# Free Kontakt 5 Instrument: "stripofone I" - MIDI Chord Arpeggiator



## streifentier (Apr 29, 2013)

Hello, 

I am new to this forum (as a member), and as I´ve recently entered the world of Kontakt scripting I would like to use this opportunity to introduce you to my first (Kontakt) instrument, the "stripofone I": 







It's been designed in NI Kontakt 5 (and therefore it's not compatible with earlier versions of Kontakt; it will work within the free Kontakt Player with the usual limitations (= you have to reload after 15 minutes of use)). 

The instrument is made of three parts: 
- A sampled "Glockenspiel", 
- a Chord Engine and 
- an Arpeggiator which uses the chord notes, 
all with MIDI-out (which is why I've posted it here and not over in the "Samples..." forum). 

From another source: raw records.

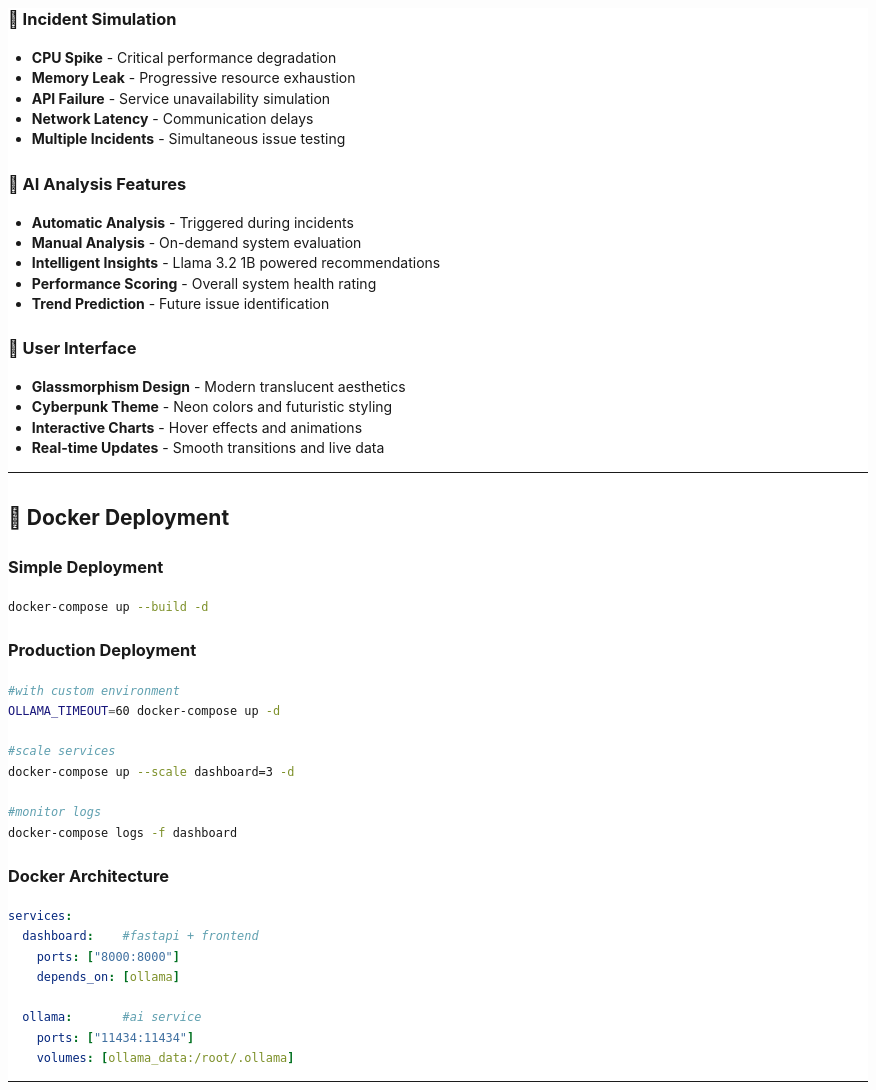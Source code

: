 ### 🚨 Incident Simulation
- **CPU Spike** - Critical performance degradation
- **Memory Leak** - Progressive resource exhaustion  
- **API Failure** - Service unavailability simulation
- **Network Latency** - Communication delays
- **Multiple Incidents** - Simultaneous issue testing

### 🤖 AI Analysis Features
- **Automatic Analysis** - Triggered during incidents
- **Manual Analysis** - On-demand system evaluation
- **Intelligent Insights** - Llama 3.2 1B powered recommendations
- **Performance Scoring** - Overall system health rating
- **Trend Prediction** - Future issue identification

### 🎨 User Interface
- **Glassmorphism Design** - Modern translucent aesthetics
- **Cyberpunk Theme** - Neon colors and futuristic styling
- **Interactive Charts** - Hover effects and animations
- **Real-time Updates** - Smooth transitions and live data

---

## 🐳 Docker Deployment

### Simple Deployment
```bash
docker-compose up --build -d
```

### Production Deployment
```bash
#with custom environment
OLLAMA_TIMEOUT=60 docker-compose up -d

#scale services
docker-compose up --scale dashboard=3 -d

#monitor logs
docker-compose logs -f dashboard
```

### Docker Architecture
```yaml
services:
  dashboard:    #fastapi + frontend
    ports: ["8000:8000"]
    depends_on: [ollama]
    
  ollama:       #ai service
    ports: ["11434:11434"]
    volumes: [ollama_data:/root/.ollama]
```

---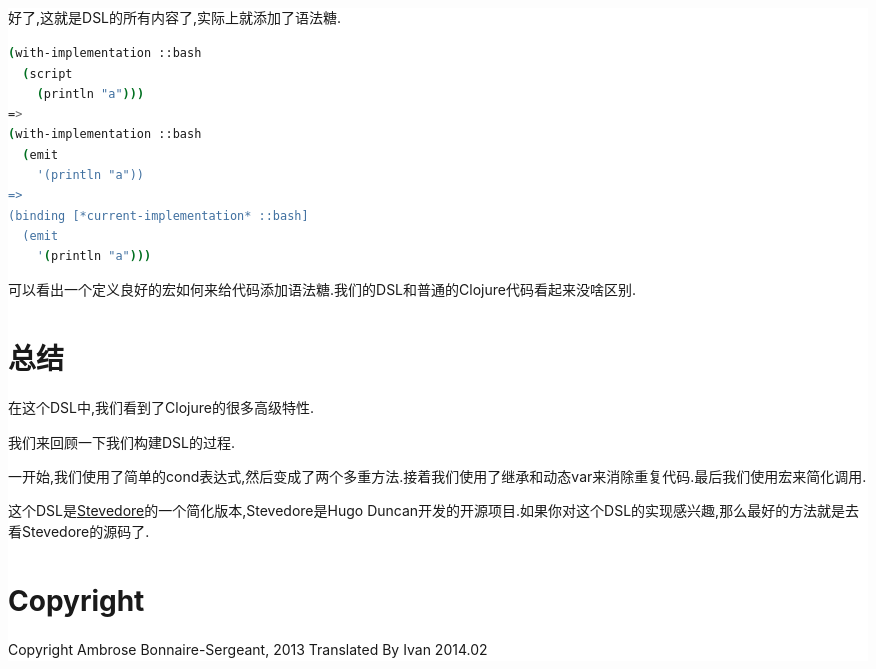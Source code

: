 好了,这就是DSL的所有内容了,实际上就添加了语法糖.

```sh
(with-implementation ::bash
  (script
    (println "a")))
=>
(with-implementation ::bash
  (emit
    '(println "a"))
=>
(binding [*current-implementation* ::bash]
  (emit
    '(println "a")))
```

可以看出一个定义良好的宏如何来给代码添加语法糖.我们的DSL和普通的Clojure代码看起来没啥区别.

总结
====

在这个DSL中,我们看到了Clojure的很多高级特性.

我们来回顾一下我们构建DSL的过程.

一开始,我们使用了简单的cond表达式,然后变成了两个多重方法.接着我们使用了继承和动态var来消除重复代码.最后我们使用宏来简化调用.

这个DSL是[Stevedore](https://github.com/pallet/stevedore)的一个简化版本,Stevedore是Hugo Duncan开发的开源项目.如果你对这个DSL的实现感兴趣,那么最好的方法就是去看Stevedore的源码了.

Copyright
=========

Copyright Ambrose Bonnaire-Sergeant, 2013 Translated By Ivan 2014.02
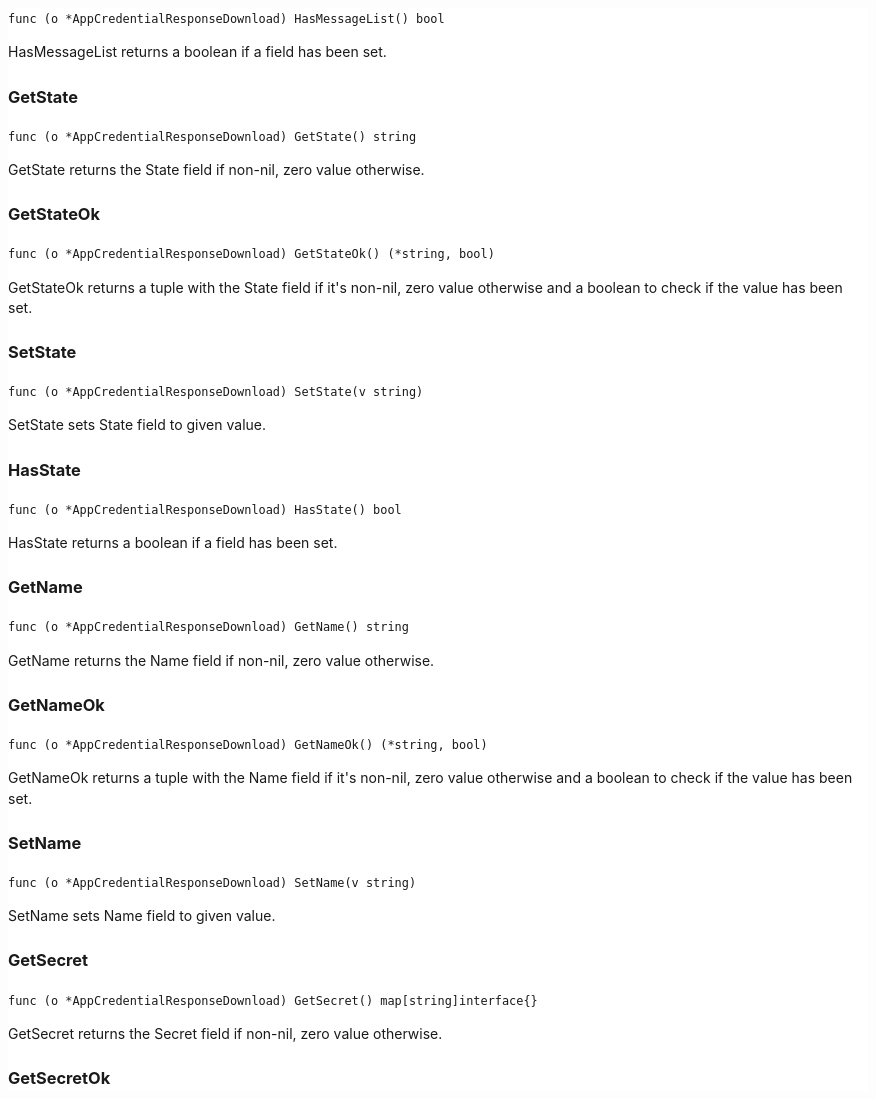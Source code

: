 `func (o *AppCredentialResponseDownload) HasMessageList() bool`

HasMessageList returns a boolean if a field has been set.

### GetState

`func (o *AppCredentialResponseDownload) GetState() string`

GetState returns the State field if non-nil, zero value otherwise.

### GetStateOk

`func (o *AppCredentialResponseDownload) GetStateOk() (*string, bool)`

GetStateOk returns a tuple with the State field if it's non-nil, zero value otherwise
and a boolean to check if the value has been set.

### SetState

`func (o *AppCredentialResponseDownload) SetState(v string)`

SetState sets State field to given value.

### HasState

`func (o *AppCredentialResponseDownload) HasState() bool`

HasState returns a boolean if a field has been set.

### GetName

`func (o *AppCredentialResponseDownload) GetName() string`

GetName returns the Name field if non-nil, zero value otherwise.

### GetNameOk

`func (o *AppCredentialResponseDownload) GetNameOk() (*string, bool)`

GetNameOk returns a tuple with the Name field if it's non-nil, zero value otherwise
and a boolean to check if the value has been set.

### SetName

`func (o *AppCredentialResponseDownload) SetName(v string)`

SetName sets Name field to given value.


### GetSecret

`func (o *AppCredentialResponseDownload) GetSecret() map[string]interface{}`

GetSecret returns the Secret field if non-nil, zero value otherwise.

### GetSecretOk

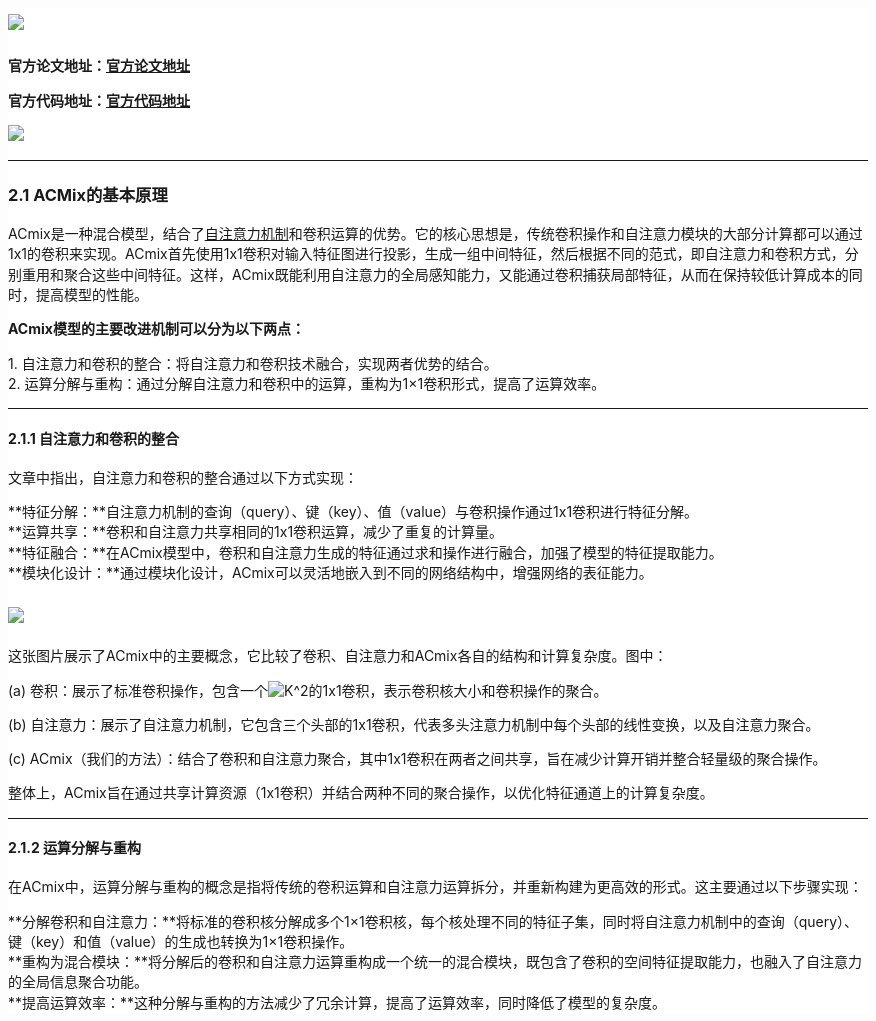![](https://img-blog.csdnimg.cn/direct/1cd720f037a845839d099c18a23befb0.png)​
-----------------------------------------------------------------------------

**官方论文地址：[官方论文地址](https://arxiv.org/pdf/2111.14556v1.pdf "官方论文地址")**

**官方代码地址：[官方代码地址](https://github.com/LeapLabTHU/ACmix/blob/main/ResNet/test_bottleneck.py "官方代码地址")**

![](https://img-blog.csdnimg.cn/direct/5b7baaf109cd4eb490a36c2ccec1c7e0.png)​

* * *

### 2.1 ACMix的基本原理 

ACmix是一种混合模型，结合了[自注意力机制](https://so.csdn.net/so/search?q=%E8%87%AA%E6%B3%A8%E6%84%8F%E5%8A%9B%E6%9C%BA%E5%88%B6&spm=1001.2101.3001.7020)和卷积运算的优势。它的核心思想是，传统卷积操作和自注意力模块的大部分计算都可以通过1x1的卷积来实现。ACmix首先使用1x1卷积对输入特征图进行投影，生成一组中间特征，然后根据不同的范式，即自注意力和卷积方式，分别重用和聚合这些中间特征。这样，ACmix既能利用自注意力的全局感知能力，又能通过卷积捕获局部特征，从而在保持较低计算成本的同时，提高模型的性能。

**ACmix模型的主要改进机制可以分为以下两点：**

1\. 自注意力和卷积的整合：将自注意力和卷积技术融合，实现两者优势的结合。  
2\. 运算分解与重构：通过分解自注意力和卷积中的运算，重构为1×1卷积形式，提高了运算效率。

* * *

#### 2.1.1 自注意力和卷积的整合

文章中指出，自注意力和卷积的整合通过以下方式实现：

**特征分解：**自注意力机制的查询（query）、键（key）、值（value）与卷积操作通过1x1卷积进行特征分解。  
**运算共享：**卷积和自注意力共享相同的1x1卷积运算，减少了重复的计算量。  
**特征融合：**在ACmix模型中，卷积和自注意力生成的特征通过求和操作进行融合，加强了模型的特征提取能力。  
**模块化设计：**通过模块化设计，ACmix可以灵活地嵌入到不同的网络结构中，增强网络的表征能力。

### ![](https://img-blog.csdnimg.cn/direct/b1c6a1925b2e4331ae8658f0540bcc9d.png)​

这张图片展示了ACmix中的主要概念，它比较了卷积、自注意力和ACmix各自的结构和计算复杂度。图中：

(a) 卷积：展示了标准卷积操作，包含一个![K^2](https://latex.csdn.net/eq?K%5E2)的1x1卷积，表示卷积核大小和卷积操作的聚合。

(b) 自注意力：展示了自注意力机制，它包含三个头部的1x1卷积，代表多头注意力机制中每个头部的线性变换，以及自注意力聚合。

(c) ACmix（我们的方法）：结合了卷积和自注意力聚合，其中1x1卷积在两者之间共享，旨在减少计算开销并整合轻量级的聚合操作。

整体上，ACmix旨在通过共享计算资源（1x1卷积）并结合两种不同的聚合操作，以优化特征通道上的计算复杂度。

* * *

#### 2.1.2 运算分解与重构

在ACmix中，运算分解与重构的概念是指将传统的卷积运算和自注意力运算拆分，并重新构建为更高效的形式。这主要通过以下步骤实现：

**分解卷积和自注意力：**将标准的卷积核分解成多个1×1卷积核，每个核处理不同的特征子集，同时将自注意力机制中的查询（query）、键（key）和值（value）的生成也转换为1×1卷积操作。  
**重构为混合模块：**将分解后的卷积和自注意力运算重构成一个统一的混合模块，既包含了卷积的空间特征提取能力，也融入了自注意力的全局信息聚合功能。  
**提高运算效率：**这种分解与重构的方法减少了冗余计算，提高了运算效率，同时降低了模型的复杂度。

The basic principle of the instrument is very simple: You set the kind of chord the instrument should play (via the interface or via keyswitches), and you hit a key. The instrument will then play the chord or feed the chord notes (up to 7 including the root note) to the Arpeggiator. There are 10 kinds of chords, of course the indispensable "major" and "minor", but also some less frequently used chords. 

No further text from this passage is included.